DATA LISTING

↓↓↓

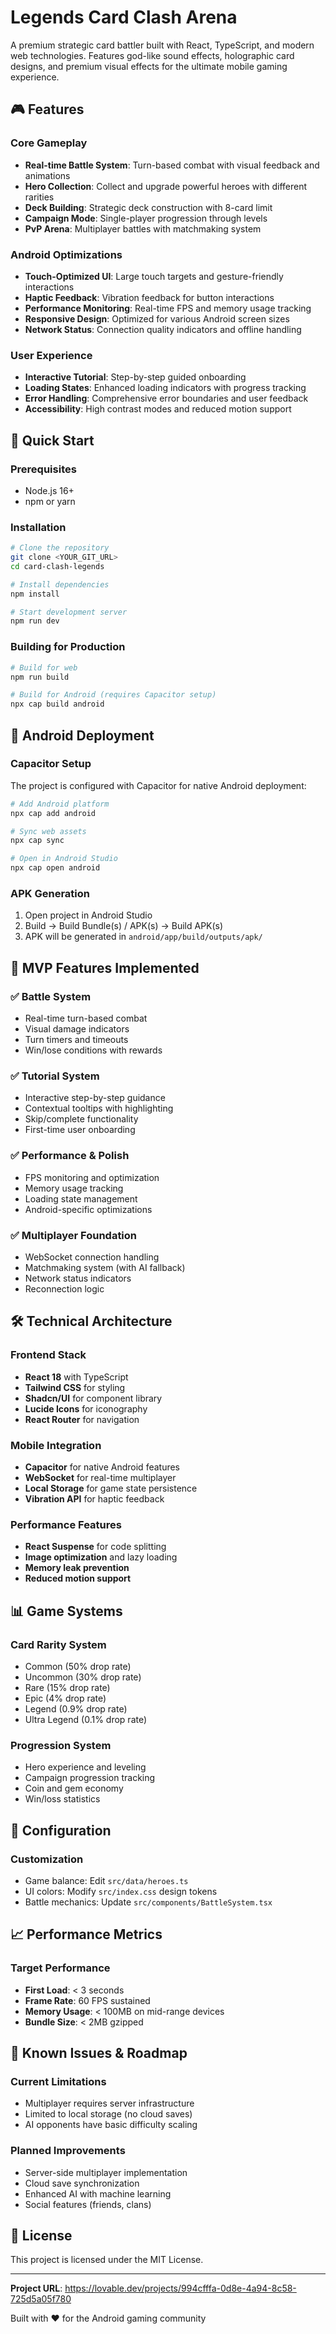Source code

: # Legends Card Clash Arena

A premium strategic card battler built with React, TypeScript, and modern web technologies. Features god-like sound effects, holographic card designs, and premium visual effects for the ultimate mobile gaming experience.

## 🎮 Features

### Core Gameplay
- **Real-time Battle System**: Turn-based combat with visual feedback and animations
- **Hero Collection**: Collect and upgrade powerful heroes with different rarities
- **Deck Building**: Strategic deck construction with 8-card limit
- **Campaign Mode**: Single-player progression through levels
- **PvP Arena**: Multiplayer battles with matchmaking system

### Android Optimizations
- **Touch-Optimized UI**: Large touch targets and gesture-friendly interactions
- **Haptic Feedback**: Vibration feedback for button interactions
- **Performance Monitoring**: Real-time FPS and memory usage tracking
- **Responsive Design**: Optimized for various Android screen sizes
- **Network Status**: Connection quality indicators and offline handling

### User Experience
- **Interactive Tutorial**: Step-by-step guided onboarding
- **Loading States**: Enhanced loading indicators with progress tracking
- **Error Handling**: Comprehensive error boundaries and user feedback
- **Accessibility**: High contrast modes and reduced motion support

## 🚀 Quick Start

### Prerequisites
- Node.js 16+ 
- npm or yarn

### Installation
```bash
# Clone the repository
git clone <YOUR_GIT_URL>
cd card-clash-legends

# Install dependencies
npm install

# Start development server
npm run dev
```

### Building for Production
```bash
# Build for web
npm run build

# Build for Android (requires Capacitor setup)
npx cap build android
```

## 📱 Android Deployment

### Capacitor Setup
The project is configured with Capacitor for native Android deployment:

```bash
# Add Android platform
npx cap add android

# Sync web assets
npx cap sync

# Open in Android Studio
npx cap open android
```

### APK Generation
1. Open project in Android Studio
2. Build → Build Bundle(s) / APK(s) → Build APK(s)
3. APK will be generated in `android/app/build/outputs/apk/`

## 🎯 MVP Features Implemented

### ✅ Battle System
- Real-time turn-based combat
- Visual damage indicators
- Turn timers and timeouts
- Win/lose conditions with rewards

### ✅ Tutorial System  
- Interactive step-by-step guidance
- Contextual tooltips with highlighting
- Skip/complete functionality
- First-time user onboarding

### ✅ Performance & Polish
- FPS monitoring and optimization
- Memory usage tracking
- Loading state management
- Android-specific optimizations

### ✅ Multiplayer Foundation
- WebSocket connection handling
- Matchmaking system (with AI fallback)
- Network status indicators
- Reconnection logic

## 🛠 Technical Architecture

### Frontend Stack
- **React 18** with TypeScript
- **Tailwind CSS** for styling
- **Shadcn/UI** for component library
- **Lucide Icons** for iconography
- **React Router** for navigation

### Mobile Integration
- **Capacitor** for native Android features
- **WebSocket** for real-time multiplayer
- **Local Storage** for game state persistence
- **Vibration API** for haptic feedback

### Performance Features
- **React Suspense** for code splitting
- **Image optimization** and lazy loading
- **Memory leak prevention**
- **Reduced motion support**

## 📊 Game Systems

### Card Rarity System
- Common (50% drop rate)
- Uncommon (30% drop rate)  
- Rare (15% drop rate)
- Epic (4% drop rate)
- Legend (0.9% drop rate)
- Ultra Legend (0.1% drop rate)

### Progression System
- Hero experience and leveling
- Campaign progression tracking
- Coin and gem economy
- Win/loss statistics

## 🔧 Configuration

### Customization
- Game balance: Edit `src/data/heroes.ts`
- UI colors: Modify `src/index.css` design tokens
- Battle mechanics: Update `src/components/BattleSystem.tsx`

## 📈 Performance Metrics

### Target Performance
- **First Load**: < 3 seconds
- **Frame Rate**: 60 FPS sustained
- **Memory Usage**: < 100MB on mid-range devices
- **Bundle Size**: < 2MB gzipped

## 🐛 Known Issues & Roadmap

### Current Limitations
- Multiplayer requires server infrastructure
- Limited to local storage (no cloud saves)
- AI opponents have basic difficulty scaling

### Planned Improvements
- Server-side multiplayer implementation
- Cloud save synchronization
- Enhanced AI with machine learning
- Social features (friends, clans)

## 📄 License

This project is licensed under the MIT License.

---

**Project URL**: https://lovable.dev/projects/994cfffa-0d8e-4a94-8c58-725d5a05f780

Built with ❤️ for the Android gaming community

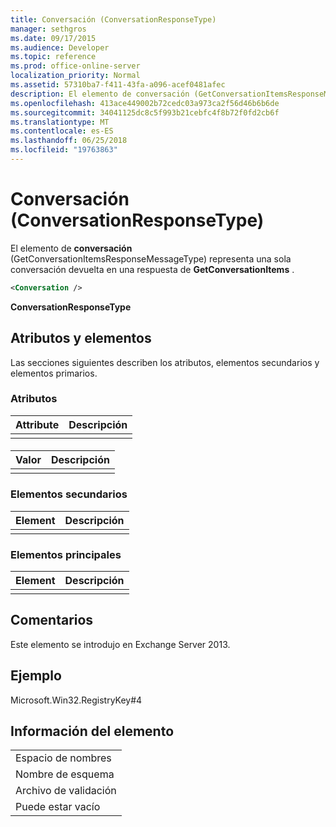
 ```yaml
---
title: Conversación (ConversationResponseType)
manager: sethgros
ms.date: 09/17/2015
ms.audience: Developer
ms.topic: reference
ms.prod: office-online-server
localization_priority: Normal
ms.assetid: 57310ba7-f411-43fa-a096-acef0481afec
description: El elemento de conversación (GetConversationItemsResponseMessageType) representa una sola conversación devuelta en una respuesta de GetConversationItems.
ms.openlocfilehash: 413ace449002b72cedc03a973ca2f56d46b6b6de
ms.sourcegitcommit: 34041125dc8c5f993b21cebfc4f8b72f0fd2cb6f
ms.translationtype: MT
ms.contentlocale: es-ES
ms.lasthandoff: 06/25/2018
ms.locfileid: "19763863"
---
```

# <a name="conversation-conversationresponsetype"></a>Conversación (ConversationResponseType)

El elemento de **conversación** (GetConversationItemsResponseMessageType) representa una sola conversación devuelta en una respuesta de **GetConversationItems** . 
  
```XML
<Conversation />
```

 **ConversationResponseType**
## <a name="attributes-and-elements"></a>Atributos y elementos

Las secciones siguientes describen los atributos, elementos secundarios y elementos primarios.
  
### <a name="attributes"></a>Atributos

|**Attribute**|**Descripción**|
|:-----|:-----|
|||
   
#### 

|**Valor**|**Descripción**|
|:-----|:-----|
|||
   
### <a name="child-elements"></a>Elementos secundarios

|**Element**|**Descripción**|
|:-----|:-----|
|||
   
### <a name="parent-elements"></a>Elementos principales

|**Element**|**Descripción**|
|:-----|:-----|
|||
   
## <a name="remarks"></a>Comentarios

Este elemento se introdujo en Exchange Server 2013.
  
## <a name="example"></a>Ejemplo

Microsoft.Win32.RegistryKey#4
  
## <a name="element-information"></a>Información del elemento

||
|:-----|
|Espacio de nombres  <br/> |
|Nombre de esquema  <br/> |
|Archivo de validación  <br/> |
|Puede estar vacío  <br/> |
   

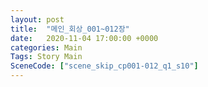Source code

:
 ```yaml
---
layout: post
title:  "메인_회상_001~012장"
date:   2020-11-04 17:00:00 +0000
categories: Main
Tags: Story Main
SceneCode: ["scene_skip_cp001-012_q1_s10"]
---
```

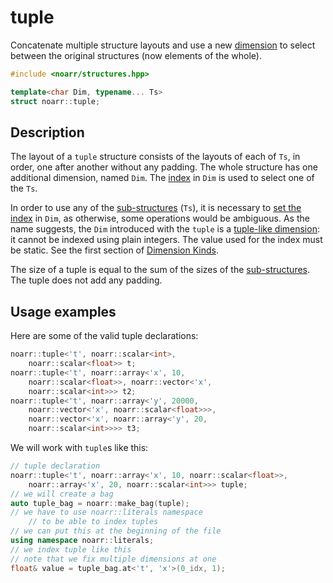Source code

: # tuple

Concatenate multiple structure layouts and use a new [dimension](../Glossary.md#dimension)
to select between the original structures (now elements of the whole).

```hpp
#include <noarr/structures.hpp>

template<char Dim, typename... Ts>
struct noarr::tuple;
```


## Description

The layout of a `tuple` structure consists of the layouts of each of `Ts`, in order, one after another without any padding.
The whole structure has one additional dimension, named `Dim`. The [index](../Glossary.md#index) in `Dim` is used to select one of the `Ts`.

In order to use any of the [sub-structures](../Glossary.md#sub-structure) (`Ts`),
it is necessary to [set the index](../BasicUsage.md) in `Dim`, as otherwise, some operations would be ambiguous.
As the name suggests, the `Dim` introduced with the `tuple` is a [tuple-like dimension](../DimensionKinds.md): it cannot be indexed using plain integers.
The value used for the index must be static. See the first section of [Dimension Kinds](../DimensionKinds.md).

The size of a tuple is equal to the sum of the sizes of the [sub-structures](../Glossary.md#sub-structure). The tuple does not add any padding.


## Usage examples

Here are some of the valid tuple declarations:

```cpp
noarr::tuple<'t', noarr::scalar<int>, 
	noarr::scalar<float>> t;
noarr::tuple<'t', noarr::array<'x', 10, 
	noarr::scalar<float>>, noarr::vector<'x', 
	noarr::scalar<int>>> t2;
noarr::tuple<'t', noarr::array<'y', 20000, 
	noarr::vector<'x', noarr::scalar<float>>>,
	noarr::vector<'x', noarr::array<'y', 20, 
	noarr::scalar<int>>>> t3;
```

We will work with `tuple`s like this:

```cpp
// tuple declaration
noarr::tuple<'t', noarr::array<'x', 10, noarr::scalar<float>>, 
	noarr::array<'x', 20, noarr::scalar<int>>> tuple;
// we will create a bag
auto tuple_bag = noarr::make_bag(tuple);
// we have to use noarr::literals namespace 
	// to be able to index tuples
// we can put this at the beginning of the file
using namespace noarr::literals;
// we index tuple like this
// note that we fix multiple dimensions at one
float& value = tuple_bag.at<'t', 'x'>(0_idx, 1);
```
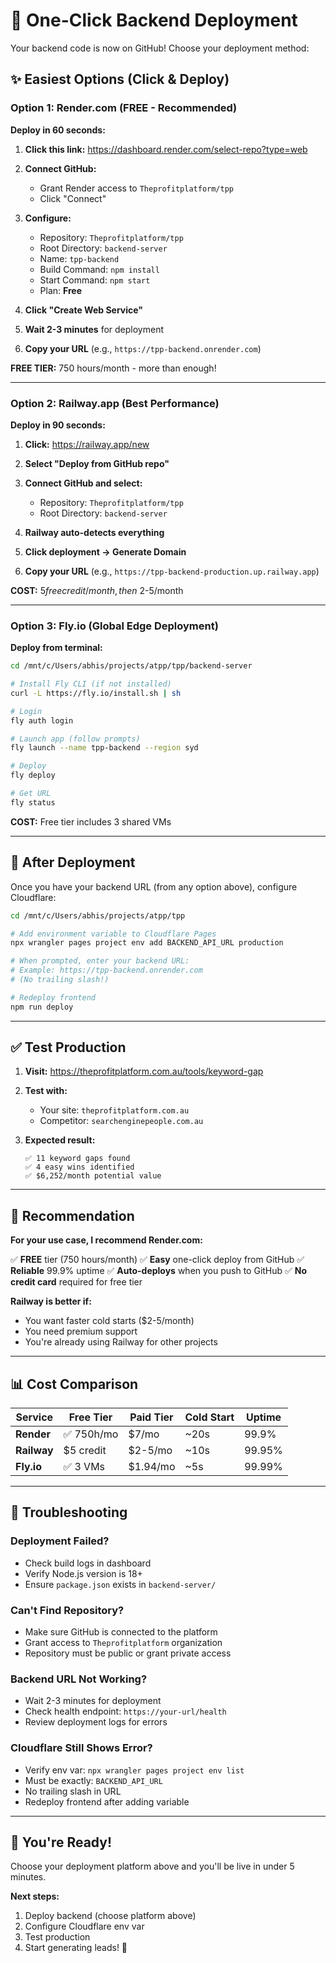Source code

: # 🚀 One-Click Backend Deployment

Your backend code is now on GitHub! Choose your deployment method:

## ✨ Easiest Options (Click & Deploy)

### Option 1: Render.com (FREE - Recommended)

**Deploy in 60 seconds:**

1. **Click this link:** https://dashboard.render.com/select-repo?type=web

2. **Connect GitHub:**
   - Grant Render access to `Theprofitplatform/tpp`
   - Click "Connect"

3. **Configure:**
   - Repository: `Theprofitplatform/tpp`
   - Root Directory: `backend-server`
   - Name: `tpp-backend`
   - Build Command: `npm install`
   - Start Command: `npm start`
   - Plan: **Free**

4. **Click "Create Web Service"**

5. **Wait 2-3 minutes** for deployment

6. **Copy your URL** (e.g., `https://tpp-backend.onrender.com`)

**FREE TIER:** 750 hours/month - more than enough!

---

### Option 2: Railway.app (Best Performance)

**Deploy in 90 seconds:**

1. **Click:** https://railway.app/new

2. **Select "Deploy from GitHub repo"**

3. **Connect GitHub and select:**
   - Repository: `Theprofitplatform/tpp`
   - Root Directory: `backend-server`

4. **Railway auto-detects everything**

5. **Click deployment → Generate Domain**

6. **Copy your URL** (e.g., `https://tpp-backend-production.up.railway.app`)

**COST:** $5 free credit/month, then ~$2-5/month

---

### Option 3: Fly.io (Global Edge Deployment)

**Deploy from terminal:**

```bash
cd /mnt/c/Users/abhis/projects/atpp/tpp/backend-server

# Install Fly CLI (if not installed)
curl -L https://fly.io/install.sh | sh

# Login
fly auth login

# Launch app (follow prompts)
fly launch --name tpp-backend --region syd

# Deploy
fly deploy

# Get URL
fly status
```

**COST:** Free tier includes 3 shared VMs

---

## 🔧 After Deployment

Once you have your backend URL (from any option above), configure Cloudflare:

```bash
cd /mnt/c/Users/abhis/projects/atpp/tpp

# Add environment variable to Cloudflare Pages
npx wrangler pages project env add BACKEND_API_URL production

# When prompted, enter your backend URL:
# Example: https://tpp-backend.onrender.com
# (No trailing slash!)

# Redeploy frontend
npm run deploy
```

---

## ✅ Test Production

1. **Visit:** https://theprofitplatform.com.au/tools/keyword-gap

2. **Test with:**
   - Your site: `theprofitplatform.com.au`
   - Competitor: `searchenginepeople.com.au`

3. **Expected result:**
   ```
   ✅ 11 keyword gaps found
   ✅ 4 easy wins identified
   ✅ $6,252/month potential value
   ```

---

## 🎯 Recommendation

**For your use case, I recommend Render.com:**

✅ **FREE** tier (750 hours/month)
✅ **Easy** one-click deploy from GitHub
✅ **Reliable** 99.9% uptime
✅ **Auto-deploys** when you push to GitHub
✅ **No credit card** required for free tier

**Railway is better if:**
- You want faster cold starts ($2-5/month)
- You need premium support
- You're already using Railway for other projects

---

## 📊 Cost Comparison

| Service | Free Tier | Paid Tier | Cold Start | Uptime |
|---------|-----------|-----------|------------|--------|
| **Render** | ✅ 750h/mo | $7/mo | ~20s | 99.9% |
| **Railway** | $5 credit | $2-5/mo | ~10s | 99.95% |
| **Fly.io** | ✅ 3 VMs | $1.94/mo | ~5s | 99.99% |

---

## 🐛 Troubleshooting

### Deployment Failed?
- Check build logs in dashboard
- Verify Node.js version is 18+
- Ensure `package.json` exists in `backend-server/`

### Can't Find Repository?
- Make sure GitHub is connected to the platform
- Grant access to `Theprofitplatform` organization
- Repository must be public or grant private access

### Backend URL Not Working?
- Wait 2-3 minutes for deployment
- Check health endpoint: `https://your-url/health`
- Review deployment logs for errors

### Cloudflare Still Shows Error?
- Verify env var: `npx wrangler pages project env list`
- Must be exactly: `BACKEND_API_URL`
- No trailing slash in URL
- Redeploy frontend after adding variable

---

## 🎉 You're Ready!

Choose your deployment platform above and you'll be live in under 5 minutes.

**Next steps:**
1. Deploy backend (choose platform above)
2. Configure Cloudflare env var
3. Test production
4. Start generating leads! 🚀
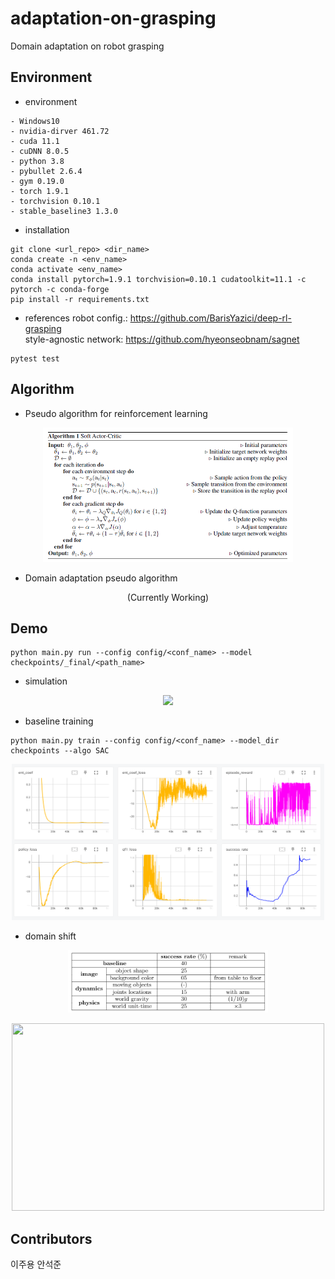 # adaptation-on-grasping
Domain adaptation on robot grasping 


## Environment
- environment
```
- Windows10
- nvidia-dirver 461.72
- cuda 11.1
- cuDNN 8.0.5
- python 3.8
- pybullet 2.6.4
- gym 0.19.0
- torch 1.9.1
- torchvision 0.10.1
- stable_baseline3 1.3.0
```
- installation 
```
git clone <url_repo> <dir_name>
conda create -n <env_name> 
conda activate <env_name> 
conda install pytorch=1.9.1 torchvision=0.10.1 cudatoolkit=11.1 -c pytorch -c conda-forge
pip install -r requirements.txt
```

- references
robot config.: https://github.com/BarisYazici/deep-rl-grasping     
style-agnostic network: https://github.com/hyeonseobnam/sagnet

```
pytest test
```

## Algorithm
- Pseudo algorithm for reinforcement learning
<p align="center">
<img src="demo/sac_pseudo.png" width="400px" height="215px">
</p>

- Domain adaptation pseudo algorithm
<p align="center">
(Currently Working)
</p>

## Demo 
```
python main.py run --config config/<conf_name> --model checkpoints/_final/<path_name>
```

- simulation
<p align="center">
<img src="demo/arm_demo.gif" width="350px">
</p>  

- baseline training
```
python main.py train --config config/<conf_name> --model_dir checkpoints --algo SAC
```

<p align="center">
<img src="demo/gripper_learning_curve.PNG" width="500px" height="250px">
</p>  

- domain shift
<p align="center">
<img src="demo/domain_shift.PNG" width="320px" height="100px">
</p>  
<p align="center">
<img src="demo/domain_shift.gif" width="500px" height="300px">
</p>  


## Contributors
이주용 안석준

↑↑↑

TASK DETAILS
Repeat, word for word, the lines above between the line holding "The layout of" and the line holding "The value used", inclusive; omit everything else.

WRITTEN SOLUTION
The layout of a `tuple` structure consists of the layouts of each of `Ts`, in order, one after another without any padding.
The whole structure has one additional dimension, named `Dim`. The [index](../Glossary.md#index) in `Dim` is used to select one of the `Ts`.

In order to use any of the [sub-structures](../Glossary.md#sub-structure) (`Ts`),
it is necessary to [set the index](../BasicUsage.md) in `Dim`, as otherwise, some operations would be ambiguous.
As the name suggests, the `Dim` introduced with the `tuple` is a [tuple-like dimension](../DimensionKinds.md): it cannot be indexed using plain integers.
The value used for the index must be static. See the first section of [Dimension Kinds](../DimensionKinds.md).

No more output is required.